Hörenswert: Chet Faker – „Hotel Surrender“
Auferstehung des Alter Egos: Nick Murphy nächtigt als Chet Faker im „Hotel Surrender“ und präsentiert die gesammelte Lässigkeit neben den offenen Wunden: Mit Synthiebass, Streicherloops und schlenderndem Schlagzeug, mit funkigen Gute-Laune-Songs, die nach 70er klingen und mit mit einem Flow, der sagt: Jetzt lass mal gut sein.
Hörenswert. RF-Album der Woche ist zu hören am Freitag, 06.08.21 ab 14:06 Uhr, Wiederholung am Donnerstag, 12.08.21 ab 00:00 Uhr
Music does something.
Der Australier und Wahl-New-Yorker Nick Murphy experimentiert gerne mit Genre-Mischungen und Künstlernamen, tänzelt als Songwriter durch Future Beat, Hip-Hop, Funk, Electro und Modern Soul und das immer smooth und mit hervorragender Bodenhaftung. 2011 landete er seinen großen Coup mit dem Cover des Backstreet-Boys-Hit „No Diggity“, 2012 stellte er auf der EP „Thinking in Textures“ erstmals seinen kühlen, unaufgeregten Electro-Sound in den Fokus und 2014 erschien „Built on Glass“, sein gefeiertes Electro-Soul-Debütalbum.
Entgegen den Auffälligkeiten und Übertreibungen im Geschäft ist Chet Faker in der Ruhe und Gelassenheit zuhause, für die App „Calm“ schrieb er als Nick Murphy letztes Jahr ein Mediatationsalbum („Music for Silence„) (!!). Seine Arbeiten als Nick Murphy bzw. Chet Faker sieht er als völlig getrennte Welten:
„… the Chet Faker stuff is very giving and not challenging. The Nick stuff assumes the listener is investing time and energy into listening
and it asks for patience and understanding. Faker doesn’t do any of that.”
I must be stupid with my head in the clouds.

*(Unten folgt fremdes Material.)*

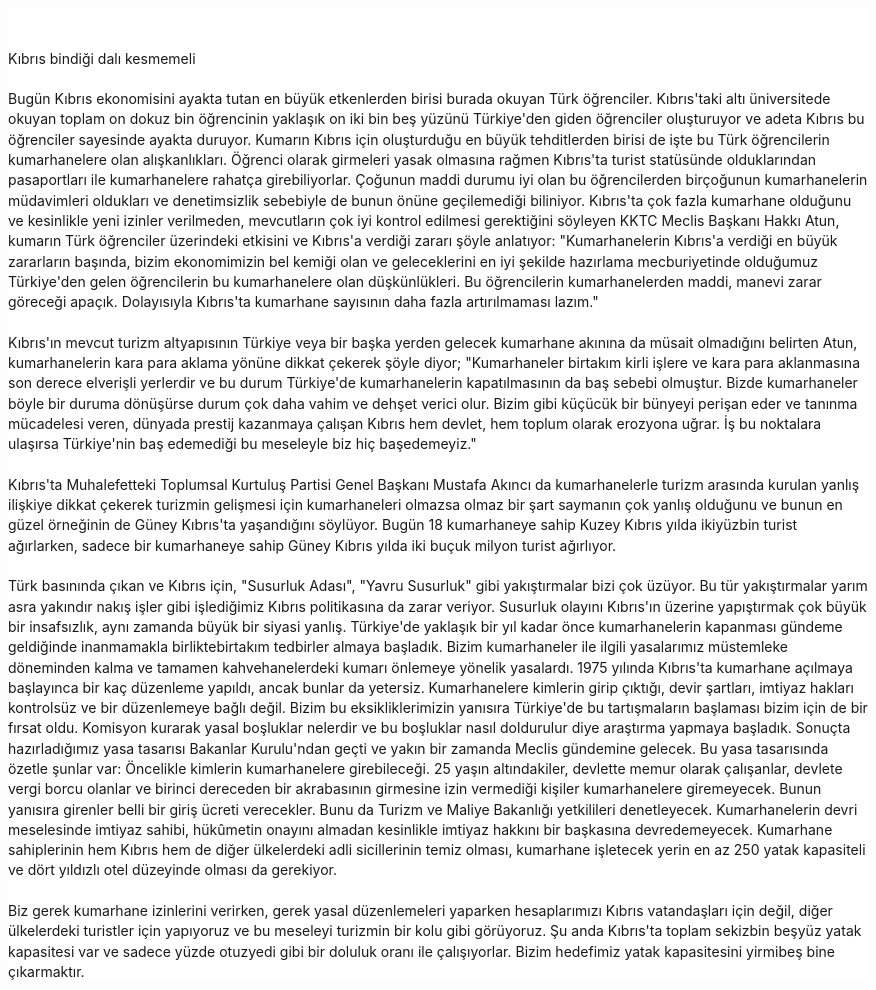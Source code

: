  <br/>
 <br/>
 Kıbrıs bindiği dalı kesmemeli
 <br/>
 <br/>
 Bugün Kıbrıs ekonomisini ayakta tutan en büyük etkenlerden birisi burada okuyan Türk öğrenciler. Kıbrıs'taki altı üniversitede okuyan toplam on dokuz bin öğrencinin yaklaşık on iki bin beş yüzünü Türkiye'den giden öğrenciler oluşturuyor ve adeta Kıbrıs bu öğrenciler sayesinde ayakta duruyor. Kumarın Kıbrıs için oluşturduğu en büyük tehditlerden birisi de işte bu Türk öğrencilerin kumarhanelere olan alışkanlıkları. Öğrenci olarak girmeleri yasak olmasına rağmen Kıbrıs'ta turist statüsünde olduklarından pasaportları ile kumarhanelere rahatça girebiliyorlar. Çoğunun maddi durumu iyi olan bu öğrencilerden birçoğunun kumarhanelerin müdavimleri oldukları ve denetimsizlik sebebiyle de bunun önüne geçilemediği biliniyor. Kıbrıs'ta çok fazla kumarhane olduğunu ve kesinlikle yeni izinler verilmeden, mevcutların çok iyi kontrol edilmesi gerektiğini söyleyen KKTC Meclis Başkanı Hakkı Atun, kumarın Türk öğrenciler üzerindeki etkisini ve Kıbrıs'a verdiği zararı şöyle anlatıyor: "Kumarhanelerin Kıbrıs'a verdiği en büyük zararların başında, bizim ekonomimizin bel kemiği olan ve geleceklerini en iyi şekilde hazırlama mecburiyetinde olduğumuz Türkiye'den gelen öğrencilerin bu kumarhanelere olan düşkünlükleri. Bu öğrencilerin kumarhanelerden maddi, manevi zarar göreceği apaçık. Dolayısıyla Kıbrıs'ta kumarhane sayısının daha fazla artırılmaması lazım."
 <br/>
 <br/>
 Kıbrıs'ın mevcut turizm altyapısının Türkiye veya bir başka yerden gelecek kumarhane akınına da müsait olmadığını belirten Atun, kumarhanelerin kara para aklama yönüne dikkat çekerek şöyle diyor; "Kumarhaneler birtakım kirli işlere ve kara para aklanmasına son derece elverişli yerlerdir ve bu durum Türkiye'de kumarhanelerin kapatılmasının da baş sebebi olmuştur. Bizde kumarhaneler böyle bir duruma dönüşürse durum çok daha vahim ve dehşet verici olur. Bizim gibi küçücük bir bünyeyi perişan eder ve tanınma mücadelesi veren, dünyada prestij kazanmaya çalışan Kıbrıs hem devlet, hem toplum olarak erozyona uğrar. İş bu noktalara ulaşırsa Türkiye'nin baş edemediği bu meseleyle biz hiç başedemeyiz."
 <br/>
 <br/>
 Kıbrıs'ta Muhalefetteki Toplumsal Kurtuluş Partisi Genel Başkanı Mustafa Akıncı da kumarhanelerle turizm arasında kurulan yanlış ilişkiye dikkat çekerek turizmin gelişmesi için kumarhaneleri olmazsa olmaz bir şart saymanın çok yanlış olduğunu ve bunun en güzel örneğinin de Güney Kıbrıs'ta yaşandığını söylüyor. Bugün 18 kumarhaneye sahip Kuzey Kıbrıs yılda ikiyüzbin turist ağırlarken, sadece bir kumarhaneye sahip Güney Kıbrıs yılda iki buçuk milyon turist ağırlıyor.
 <br/>
 <br/>
 Türk basınında çıkan ve Kıbrıs için, "Susurluk Adası", "Yavru Susurluk" gibi yakıştırmalar bizi çok üzüyor. Bu tür yakıştırmalar yarım asra yakındır nakış işler gibi işlediğimiz Kıbrıs politikasına da zarar veriyor. Susurluk olayını Kıbrıs'ın üzerine yapıştırmak çok büyük bir insafsızlık, aynı zamanda büyük bir siyasi yanlış. Türkiye'de yaklaşık bir yıl kadar önce kumarhanelerin kapanması gündeme geldiğinde inanmamakla birliktebirtakım tedbirler almaya başladık. Bizim kumarhaneler ile ilgili yasalarımız müstemleke döneminden kalma ve tamamen kahvehanelerdeki kumarı önlemeye yönelik yasalardı. 1975 yılında Kıbrıs'ta kumarhane açılmaya başlayınca bir kaç düzenleme yapıldı, ancak bunlar da yetersiz. Kumarhanelere kimlerin girip çıktığı, devir şartları, imtiyaz hakları kontrolsüz ve bir düzenlemeye bağlı değil. Bizim bu eksikliklerimizin yanısıra Türkiye'de bu tartışmaların başlaması bizim için de bir fırsat oldu. Komisyon kurarak yasal boşluklar nelerdir ve bu boşluklar nasıl doldurulur diye araştırma yapmaya başladık. Sonuçta hazırladığımız yasa tasarısı Bakanlar Kurulu'ndan geçti ve yakın bir zamanda Meclis gündemine gelecek. Bu yasa tasarısında özetle şunlar var: Öncelikle kimlerin kumarhanelere girebileceği. 25 yaşın altındakiler, devlette memur olarak çalışanlar, devlete vergi borcu olanlar ve birinci dereceden bir akrabasının girmesine izin vermediği kişiler kumarhanelere giremeyecek. Bunun yanısıra girenler belli bir giriş ücreti verecekler. Bunu da Turizm ve Maliye Bakanlığı yetkilileri denetleyecek. Kumarhanelerin devri meselesinde imtiyaz sahibi, hükûmetin onayını almadan kesinlikle imtiyaz hakkını bir başkasına devredemeyecek. Kumarhane sahiplerinin hem Kıbrıs hem de diğer ülkelerdeki adli sicillerinin temiz olması, kumarhane işletecek yerin en az 250 yatak kapasiteli ve dört yıldızlı otel düzeyinde olması da gerekiyor.
 <br/>
 <br/>
 Biz gerek kumarhane izinlerini verirken, gerek yasal düzenlemeleri yaparken hesaplarımızı Kıbrıs vatandaşları için değil, diğer ülkelerdeki turistler için yapıyoruz ve bu meseleyi turizmin bir kolu gibi görüyoruz. Şu anda Kıbrıs'ta toplam sekizbin beşyüz yatak kapasitesi var ve sadece yüzde otuzyedi gibi bir doluluk oranı ile çalışıyorlar. Bizim hedefimiz yatak kapasitesini yirmibeş bine çıkarmaktır.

Im „Hotel Surrender“ darf nun in der Ecke gechillt werden, während Chet Faker sanft und unaufregend die Seelenruhe überwältigend am Kaffeetisch serviert. Die Songs sind seidige und perfekte Momentaufnahmen, sind wenig greifbar und doch im Moment überpräsent, wie ein sehr freundlich winkender Zaunpfahl. Disko-Schnappschüsse, doomige Hoffnungsschimmer, kühlende Relativierungen und trostreiche Beats für das Scheitern, das Loslassen und das erlösende Aufgeben. Denn natürlich ist nicht alles so Gute-Laune, nach der das alles klingt. Pandemie und so, düstere Zukunftsaussichten und persönliche Verluste lässt Chet Faker mit konstantem Chaos und Schmerz genauso zu wie Optimismus, der näher betrachtet ohnehin unausweichlich ist – nützt es nichts, schadet es auch nicht: Massentherapie in Albumform.
Das kristallisiert sich auf „Hotel Surrender“ vollständig und durchdringend heraus, als ausgereifter Faker-Sound mit Live-Instrumentierung und vielschichtigen Harmonien zwischen Retro-Ästhetik, Wabi-Sabi, geschmeidigem Falsett und subtiler Romantik. Mit einem feinen Verständnis für die Welt wie sie ist werden Sorgen und Herzschmerz sorgsam verarbeitet. Und die Lücken mit Musik gefüllt.
„Hotel Surrender“ von Chet Faker ist am 16. Juli 2021 bei BMG erschienen.